* [PROBLEM DETAILS]:
Please reproduce the records exactly, leaving out any pictures.

----

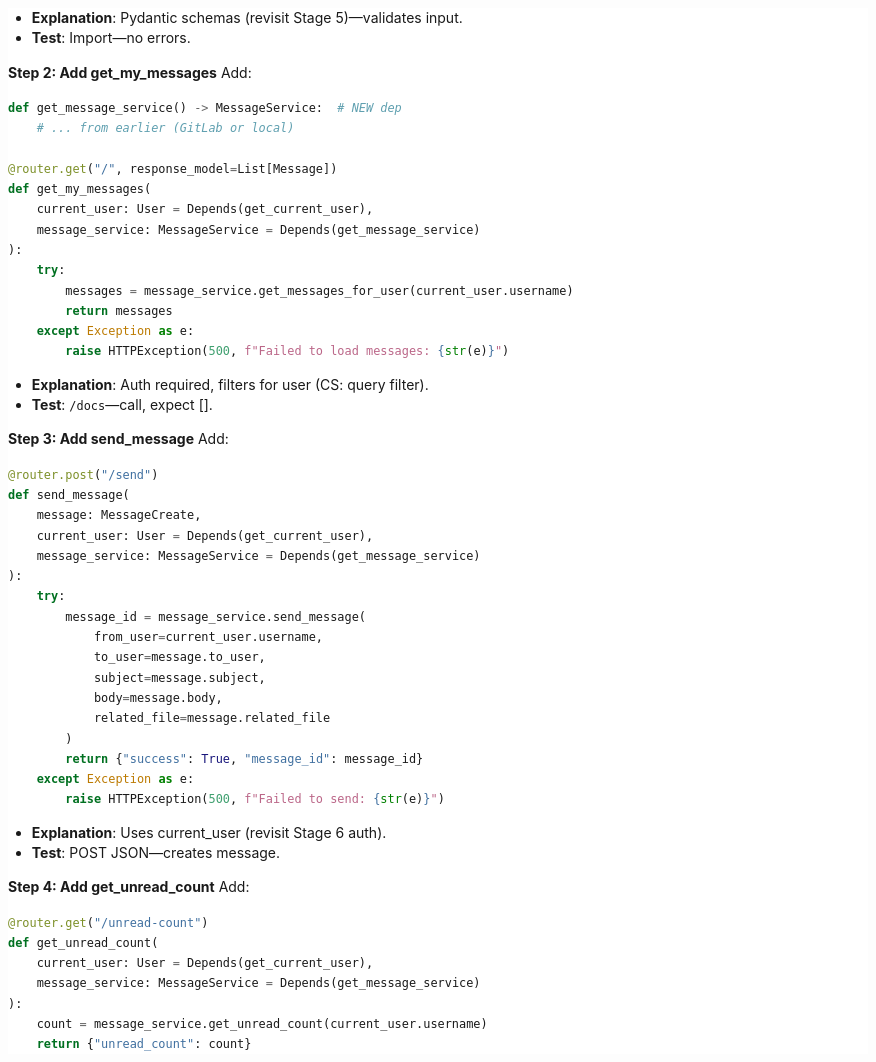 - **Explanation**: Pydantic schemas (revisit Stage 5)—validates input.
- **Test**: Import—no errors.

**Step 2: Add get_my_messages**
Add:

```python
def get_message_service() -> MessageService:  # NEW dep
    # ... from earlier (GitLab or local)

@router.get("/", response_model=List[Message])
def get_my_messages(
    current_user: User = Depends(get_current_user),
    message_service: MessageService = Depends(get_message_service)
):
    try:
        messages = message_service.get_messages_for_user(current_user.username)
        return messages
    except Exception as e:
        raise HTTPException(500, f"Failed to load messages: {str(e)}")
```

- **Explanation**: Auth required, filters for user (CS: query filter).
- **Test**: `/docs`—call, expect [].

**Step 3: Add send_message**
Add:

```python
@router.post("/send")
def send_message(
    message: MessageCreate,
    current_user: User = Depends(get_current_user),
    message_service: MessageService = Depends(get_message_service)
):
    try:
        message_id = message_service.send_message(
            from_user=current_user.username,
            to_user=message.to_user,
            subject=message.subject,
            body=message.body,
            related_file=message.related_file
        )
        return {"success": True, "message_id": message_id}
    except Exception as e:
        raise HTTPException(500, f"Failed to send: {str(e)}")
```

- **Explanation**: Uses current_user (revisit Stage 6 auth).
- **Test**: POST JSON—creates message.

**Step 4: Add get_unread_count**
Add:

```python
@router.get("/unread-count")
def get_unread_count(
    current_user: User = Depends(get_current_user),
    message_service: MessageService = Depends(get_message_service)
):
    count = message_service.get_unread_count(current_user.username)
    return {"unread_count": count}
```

----

* [RESPONSE BELOW]:
 - **Explanation**: Pydantic schemas (revisit Stage 5)—validates input.
- **Test**: Import—no errors.

**Step 2: Add get_my_messages**
Add:

```python
def get_message_service() -> MessageService:  # NEW dep
    # ... from earlier (GitLab or local)

@router.get("/", response_model=List[Message])
def get_my_messages(
    current_user: User = Depends(get_current_user),
    message_service: MessageService = Depends(get_message_service)
):
    try:
        messages = message_service.get_messages_for_user(current_user.username)
        return messages
    except Exception as e:
        raise HTTPException(500, f"Failed to load messages: {str(e)}")
```

- **Explanation**: Auth required, filters for user (CS: query filter).
- **Test**: `/docs`—call, expect [].

**Step 3: Add send_message**
Add:

```python
@router.post("/send")
def send_message(
    message: MessageCreate,
    current_user: User = Depends(get_current_user),
    message_service: MessageService = Depends(get_message_service)
):
    try:
        message_id = message_service.send_message(
            from_user=current_user.username,
            to_user=message.to_user,
            subject=message.subject,
            body=message.body,
            related_file=message.related_file
        )
        return {"success": True, "message_id": message_id}
    except Exception as e:
        raise HTTPException(500, f"Failed to send: {str(e)}")
```

- **Explanation**: Uses current_user (revisit Stage 6 auth).
- **Test**: POST JSON—creates message.

**Step 4: Add get_unread_count**
Add:

```python
@router.get("/unread-count")
def get_unread_count(
    current_user: User = Depends(get_current_user),
    message_service: MessageService = Depends(get_message_service)
):
    count = message_service.get_unread_count(current_user.username)
    return {"unread_count": count}
```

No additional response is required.